Only the lines from the one containing "This repo may" through the end of the listing are to be transcribed, exactly and with both ends included.

= = = =

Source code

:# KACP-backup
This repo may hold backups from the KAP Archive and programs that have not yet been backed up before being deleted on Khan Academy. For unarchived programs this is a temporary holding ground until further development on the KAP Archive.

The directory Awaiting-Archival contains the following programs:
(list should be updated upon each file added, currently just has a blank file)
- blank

= = = =

[Exercise response]:
This repo may hold backups from the KAP Archive and programs that have not yet been backed up before being deleted on Khan Academy. For unarchived programs this is a temporary holding ground until further development on the KAP Archive.

The directory Awaiting-Archival contains the following programs:
(list should be updated upon each file added, currently just has a blank file)
- blank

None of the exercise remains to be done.